Insieme ad altri disperati, stavano cercando di scappare dalla “prigione a cielo aperto” che è diventata la Siria, dilaniata da undici anni di guerra, trovano un primo rifugio proprio nel Paese dei cedri. Le organizzazioni umanitarie stimano che, attualmente, in Libano vivano 1,5 milioni di rifugiati siriani - il numero più alto di rifugiati pro-capite al mondo - che cercano, con ogni mezzo di raggiungere le coste dell’Europa, anche affidandosi ai trafficanti di esseri umani e arrivando a pagare dai 4 ai 7mila dollari per un posto su questi barconi della morte. Come quello affondato al largo di Tartus.
«Con profondo dolore e cordoglio apprendiamo della tragica notizia della morte evitabile di decine di persone in fuga da guerre e violenze», commenta padre Camillo Ripamonti, presidente del Centro Astalli, servizio dei Gesuiti per i rifugiati in Italia. «Sono uomini, donne e bambini che in mancanza di alternative legali, cercano di mettersi in salvo affidandosi ai trafficanti che gestiscono illegalmente una parte sempre più significativa di mobilità umana – ricorda padre Ripamonti –. Si tratta di una tragedia che arriva alla vigilia delle elezioni politiche in Italia e della Giornata mondiale del Migrante e del Rifugiato della Chiesa cattolica dal titolo “Costruire il futuro con i migranti e i rifugiati”», conclude.

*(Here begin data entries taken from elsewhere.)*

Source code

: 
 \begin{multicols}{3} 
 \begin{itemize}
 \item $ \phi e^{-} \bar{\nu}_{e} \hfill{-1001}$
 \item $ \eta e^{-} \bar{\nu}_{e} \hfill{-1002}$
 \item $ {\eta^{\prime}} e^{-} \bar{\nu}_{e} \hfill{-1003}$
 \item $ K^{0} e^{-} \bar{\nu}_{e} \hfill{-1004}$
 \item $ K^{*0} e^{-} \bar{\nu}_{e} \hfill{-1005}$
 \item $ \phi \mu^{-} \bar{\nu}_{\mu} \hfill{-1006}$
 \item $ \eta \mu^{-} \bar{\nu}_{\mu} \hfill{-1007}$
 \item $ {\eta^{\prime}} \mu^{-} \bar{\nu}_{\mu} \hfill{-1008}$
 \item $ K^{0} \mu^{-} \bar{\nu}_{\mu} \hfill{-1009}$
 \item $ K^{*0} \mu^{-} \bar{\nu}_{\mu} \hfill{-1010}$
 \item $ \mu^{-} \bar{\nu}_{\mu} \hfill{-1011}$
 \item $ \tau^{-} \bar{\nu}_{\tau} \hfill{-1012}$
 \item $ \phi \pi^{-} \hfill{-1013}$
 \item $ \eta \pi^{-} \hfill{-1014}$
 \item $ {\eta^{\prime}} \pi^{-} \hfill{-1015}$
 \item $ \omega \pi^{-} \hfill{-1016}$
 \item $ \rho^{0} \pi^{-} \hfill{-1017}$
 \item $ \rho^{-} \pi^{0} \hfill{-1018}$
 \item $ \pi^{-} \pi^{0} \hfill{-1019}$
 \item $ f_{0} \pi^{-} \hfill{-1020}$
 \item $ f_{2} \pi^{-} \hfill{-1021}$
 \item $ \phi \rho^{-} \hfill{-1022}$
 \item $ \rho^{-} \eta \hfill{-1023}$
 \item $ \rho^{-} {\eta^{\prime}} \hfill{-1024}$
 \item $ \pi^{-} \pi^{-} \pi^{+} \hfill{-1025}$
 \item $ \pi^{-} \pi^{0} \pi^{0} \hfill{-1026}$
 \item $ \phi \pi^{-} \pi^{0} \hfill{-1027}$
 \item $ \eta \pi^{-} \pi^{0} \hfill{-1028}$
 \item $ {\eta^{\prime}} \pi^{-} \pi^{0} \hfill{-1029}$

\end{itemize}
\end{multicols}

Le navi della Ong ancora bloccate in Italia
Intanto, la Sea Wacht 3, nave che pattuglia il Mediterraneo per prestare soccorso ai barconi di migranti, è, si legge in una nota della stessa Ong, «di nuovo, arbitrariamente bloccata» a Reggio Calabria. «Dopo 13 ore e mezza di controllo, le autorità hanno bloccato la nave accusandoci, ancora una volta, di aver soccorso troppe persone». «Non solo le autorità italiane costringono le navi di soccorso ad aspettare giorni prima di assegnare un porto sicuro e ignorano il proprio dovere di soccorso in mare – ricordano da Sea Watch – ma hanno deciso arbitrariamente d’ignorare la sentenza della Corte di giustizia europea e di fermare la Sea Watch 3. Non ci fermeranno nemmeno questa volta. Continueremo a salvare vite umane, senza sosta». Secondo l’organizzazione non governativa tedesca, «l’assurda argomentazione di aver salvato troppe persone suggerisce che avremmo dovuto lasciarle annegare nel Mediterraneo, ignorando il dovere di ogni capitano di prestare sempre assistenza in mare».
«È già accaduto in passato che le navi di soccorso a seguito dei controlli dello Stato di approdo siano state trattenute con motivazioni assurde – continuano dall’ong –: mancava una certificazione immaginaria e inesistente o a bordo c’erano troppe persone salvate». Per contestare questi «blocchi arbitrari e ingiusti», Sea Watch ha presentato appello di fronte al Tar di Palermo, appello che è stato poi inoltrato alla Corte di Giustizia Europea.
Diversa la versione della Guardia Costiera. Secondo fonti del Corpo sarebbero infatti state rilevate «numerose e gravi carenze tecniche» e non sarebbero «state ottemperate le prescrizioni impartite nella precedente ispezione» che fu eseguita nel porto di Taranto. Perciò, la nave «è stata sottoposta a fermo amministrativo per la violazione delle norme internazionali in materia di sicurezza della navigazione.
Ieri mattina, infine, Seabird, il velivolo di Sea Watch, ha individuato un’imbarcazione con 23 migranti tra le onde alte tre metri in zona Sar maltese. Tre navi mercantili sono state dirottate sul posto per cercare di proteggere le persone dal mare agitato, «ma non sono in grado di salvarle a causa delle difficili condizioni meteorologiche», afferma la ong tedesca che chiede un intervento immediato alle autorità maltesi.